◆ ABOUT THIS EXERCISE ◆
Search the lines of the records for the word "encodes", and copy every line that has it.

Source data
[Start of section]

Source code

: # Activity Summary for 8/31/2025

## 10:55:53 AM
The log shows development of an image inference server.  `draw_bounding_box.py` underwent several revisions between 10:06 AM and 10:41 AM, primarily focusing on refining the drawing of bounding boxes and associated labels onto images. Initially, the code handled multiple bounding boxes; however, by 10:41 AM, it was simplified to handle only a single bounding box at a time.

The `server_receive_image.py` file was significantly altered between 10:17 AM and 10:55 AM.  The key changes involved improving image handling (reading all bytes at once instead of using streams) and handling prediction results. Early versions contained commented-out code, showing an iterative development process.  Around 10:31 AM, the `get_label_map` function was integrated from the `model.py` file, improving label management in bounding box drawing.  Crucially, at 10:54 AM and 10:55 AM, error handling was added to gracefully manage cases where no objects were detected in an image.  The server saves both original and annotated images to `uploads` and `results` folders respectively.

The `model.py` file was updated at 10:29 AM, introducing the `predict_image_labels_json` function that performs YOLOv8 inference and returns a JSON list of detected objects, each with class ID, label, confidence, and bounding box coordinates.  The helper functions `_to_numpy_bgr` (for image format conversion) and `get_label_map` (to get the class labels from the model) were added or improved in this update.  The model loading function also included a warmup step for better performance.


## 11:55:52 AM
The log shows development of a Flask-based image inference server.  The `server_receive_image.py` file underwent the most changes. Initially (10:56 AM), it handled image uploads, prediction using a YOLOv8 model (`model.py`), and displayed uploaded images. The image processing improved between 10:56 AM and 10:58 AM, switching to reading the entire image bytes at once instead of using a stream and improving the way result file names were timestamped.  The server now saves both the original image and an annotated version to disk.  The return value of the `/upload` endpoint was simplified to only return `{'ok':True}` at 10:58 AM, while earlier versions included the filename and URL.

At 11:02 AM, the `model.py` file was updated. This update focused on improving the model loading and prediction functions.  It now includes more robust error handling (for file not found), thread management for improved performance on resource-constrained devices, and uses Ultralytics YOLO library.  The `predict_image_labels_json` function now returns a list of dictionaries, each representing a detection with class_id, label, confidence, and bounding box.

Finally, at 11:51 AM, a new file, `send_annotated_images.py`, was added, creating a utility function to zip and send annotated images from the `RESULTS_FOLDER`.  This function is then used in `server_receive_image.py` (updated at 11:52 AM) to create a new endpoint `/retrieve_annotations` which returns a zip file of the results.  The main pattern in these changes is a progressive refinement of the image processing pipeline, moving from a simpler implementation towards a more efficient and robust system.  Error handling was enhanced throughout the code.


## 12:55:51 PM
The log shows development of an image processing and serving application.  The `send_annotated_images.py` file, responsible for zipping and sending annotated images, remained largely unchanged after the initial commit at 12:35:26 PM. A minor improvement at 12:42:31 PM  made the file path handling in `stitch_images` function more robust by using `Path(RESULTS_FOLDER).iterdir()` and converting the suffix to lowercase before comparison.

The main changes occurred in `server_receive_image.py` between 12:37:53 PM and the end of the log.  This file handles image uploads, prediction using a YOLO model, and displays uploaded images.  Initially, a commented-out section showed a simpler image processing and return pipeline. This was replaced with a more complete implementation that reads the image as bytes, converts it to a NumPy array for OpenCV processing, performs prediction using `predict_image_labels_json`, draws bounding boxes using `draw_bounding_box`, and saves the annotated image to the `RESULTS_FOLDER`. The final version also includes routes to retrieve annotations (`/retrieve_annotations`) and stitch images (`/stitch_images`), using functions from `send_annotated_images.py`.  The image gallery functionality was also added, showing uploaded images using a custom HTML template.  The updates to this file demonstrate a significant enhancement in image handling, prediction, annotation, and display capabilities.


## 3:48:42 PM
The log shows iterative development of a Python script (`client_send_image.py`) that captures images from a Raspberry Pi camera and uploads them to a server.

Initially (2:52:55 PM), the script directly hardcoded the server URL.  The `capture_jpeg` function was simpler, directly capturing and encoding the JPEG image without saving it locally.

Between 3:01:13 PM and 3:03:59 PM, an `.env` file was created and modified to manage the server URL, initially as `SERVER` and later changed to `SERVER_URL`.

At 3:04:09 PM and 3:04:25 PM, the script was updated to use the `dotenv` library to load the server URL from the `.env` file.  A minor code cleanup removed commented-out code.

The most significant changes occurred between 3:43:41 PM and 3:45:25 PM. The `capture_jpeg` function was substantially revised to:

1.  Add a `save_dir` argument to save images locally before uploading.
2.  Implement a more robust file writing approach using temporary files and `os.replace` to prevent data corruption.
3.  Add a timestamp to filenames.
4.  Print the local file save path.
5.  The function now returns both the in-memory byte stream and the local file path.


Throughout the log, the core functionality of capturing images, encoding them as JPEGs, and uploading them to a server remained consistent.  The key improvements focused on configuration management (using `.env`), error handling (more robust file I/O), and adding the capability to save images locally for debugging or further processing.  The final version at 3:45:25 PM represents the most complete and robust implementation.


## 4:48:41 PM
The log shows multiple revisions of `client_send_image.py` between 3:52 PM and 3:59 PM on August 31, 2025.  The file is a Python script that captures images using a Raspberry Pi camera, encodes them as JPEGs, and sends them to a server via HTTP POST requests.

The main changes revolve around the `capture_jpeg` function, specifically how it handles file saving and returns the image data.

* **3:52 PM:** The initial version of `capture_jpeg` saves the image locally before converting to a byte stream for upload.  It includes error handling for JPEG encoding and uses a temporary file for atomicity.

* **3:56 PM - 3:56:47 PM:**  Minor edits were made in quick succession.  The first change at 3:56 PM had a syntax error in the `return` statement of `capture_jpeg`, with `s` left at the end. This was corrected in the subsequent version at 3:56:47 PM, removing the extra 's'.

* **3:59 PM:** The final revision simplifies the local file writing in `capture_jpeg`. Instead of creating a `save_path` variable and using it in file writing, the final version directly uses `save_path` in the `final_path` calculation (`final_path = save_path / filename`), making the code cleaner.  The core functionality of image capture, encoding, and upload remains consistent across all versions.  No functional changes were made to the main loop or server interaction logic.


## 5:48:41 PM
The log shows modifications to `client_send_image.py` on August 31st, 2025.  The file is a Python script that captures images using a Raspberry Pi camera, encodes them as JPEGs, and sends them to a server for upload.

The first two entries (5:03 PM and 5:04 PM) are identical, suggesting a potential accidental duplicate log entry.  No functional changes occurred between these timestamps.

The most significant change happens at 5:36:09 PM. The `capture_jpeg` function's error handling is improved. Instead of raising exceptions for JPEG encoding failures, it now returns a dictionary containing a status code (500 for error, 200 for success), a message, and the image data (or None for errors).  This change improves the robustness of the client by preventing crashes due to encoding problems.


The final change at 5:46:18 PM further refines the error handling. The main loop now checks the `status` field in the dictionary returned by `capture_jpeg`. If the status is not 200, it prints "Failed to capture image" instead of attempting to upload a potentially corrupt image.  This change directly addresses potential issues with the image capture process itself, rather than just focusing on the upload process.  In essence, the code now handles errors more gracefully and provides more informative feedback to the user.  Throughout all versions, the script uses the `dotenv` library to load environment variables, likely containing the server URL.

[End of section]

◆ RESULT FOR THIS EXERCISE ◆
The log shows multiple revisions of `client_send_image.py` between 3:52 PM and 3:59 PM on August 31, 2025.  The file is a Python script that captures images using a Raspberry Pi camera, encodes them as JPEGs, and sends them to a server via HTTP POST requests.
The log shows modifications to `client_send_image.py` on August 31st, 2025.  The file is a Python script that captures images using a Raspberry Pi camera, encodes them as JPEGs, and sends them to a server for upload.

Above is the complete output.